6. Stiebel-Eltron-Dialog

Die politisch wie gesellschaftlich gewollte Energiewende stellt Bauschaffende vor eine große Herausforderung. Experten sind sich einig, dass die Architektur am Beginn eines Entwicklungssprungs steht, der das Bauen in den nächsten Jahren und Jahrzehnten grundlegend verändern wird. Aber was sind das für Veränderungen, welche Wohnkonzepte werden der sich verändernden Gesellschaft gerecht? Wie muss sich das Bauen verändern, wie sieht das Haus der Zukunft aus? Können Architekten und Planer ihren Bauherren schon jetzt Zukunftssicherheit garantieren?

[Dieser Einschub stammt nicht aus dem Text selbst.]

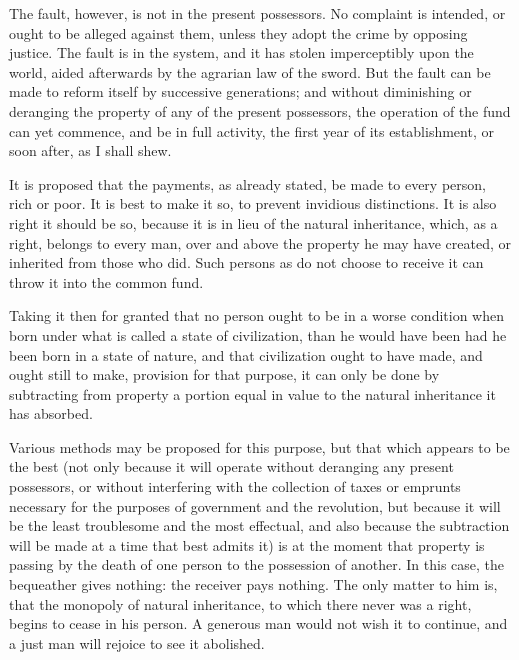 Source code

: The fault, however, is not in the present possessors. No complaint is intended, or ought to be alleged against them, unless they adopt the crime by opposing justice. The fault is in the system, and it has stolen imperceptibly upon the world, aided afterwards by the agrarian law of the sword. But the fault can be made to reform itself by successive generations; and without diminishing or deranging the property of any of the present possessors, the operation of the fund can yet commence, and be in full activity, the first year of its establishment, or soon after, as I shall shew.\par

It is proposed that the payments, as already stated, be made to every person, rich or poor. It is best to make it so, to prevent invidious distinctions. It is also right it should be so, because it is in lieu of the natural inheritance, which, as a right, belongs to every man, over and above the property he may have created, or inherited from those who did. Such persons as do not choose to receive it can throw it into the common fund.\par

Taking it then for granted that no person ought to be in a worse condition when born under what is called a state of civilization, than he would have been had he been born in a state of nature, and that civilization ought to have made, and ought still to make, provision for that purpose, it can only be done by subtracting from property a portion equal in value to the natural inheritance it has absorbed.\par

Various methods may be proposed for this purpose, but that which appears to be the best (not only because it will operate without deranging any present possessors, or without interfering with the collection of taxes or emprunts necessary for the purposes of government and the revolution, but because it will be the least troublesome and the most effectual, and also because the subtraction will be made at a time that best admits it) is at the moment that property is passing by the death of one person to the possession of another. In this case, the bequeather gives nothing: the receiver pays nothing. The only matter to him is, that the monopoly of natural inheritance, to which there never was a right, begins to cease in his person. A generous man would not wish it to continue, and a just man will rejoice to see it abolished.\par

Diese Themen und Fragen stehen im Mittelpunkt des Architekten- und Planersymposiums grüner_effizienter_nachhaltiger – Bauen als gesellschaftliche Aufgabe, das Stiebel Eltron gemeinsam mit dem Bund Deutscher Architekten BDA am Dienstag, 23. Oktober 2012 im Porsche Museum in Stuttgart veranstaltet.

Dialoge als Plattform, gemeinsam Lösungen zu erarbeiten


Im Rahmen der „Stiebel-Eltron-Dialoge zur Evolution der Architektur“ ist das Symposium in Stuttgart bereits die sechste Veranstaltung. „Als Vordenker für Effizienz und die Nutzung erneuerbarer Energien in der Haustechnik nehmen wir die Herausforderungen – die sowohl gesellschaftliche als auch politische und geopolitische Entwicklungen und Entscheidungen an uns wie auch alle anderen am Bau Beteiligten stellen – an und bieten mit unseren Dialogen eine Plattform, gemeinsam Lösungen zu erarbeiten“, so Geschäftsführer Karlheinz Reitze.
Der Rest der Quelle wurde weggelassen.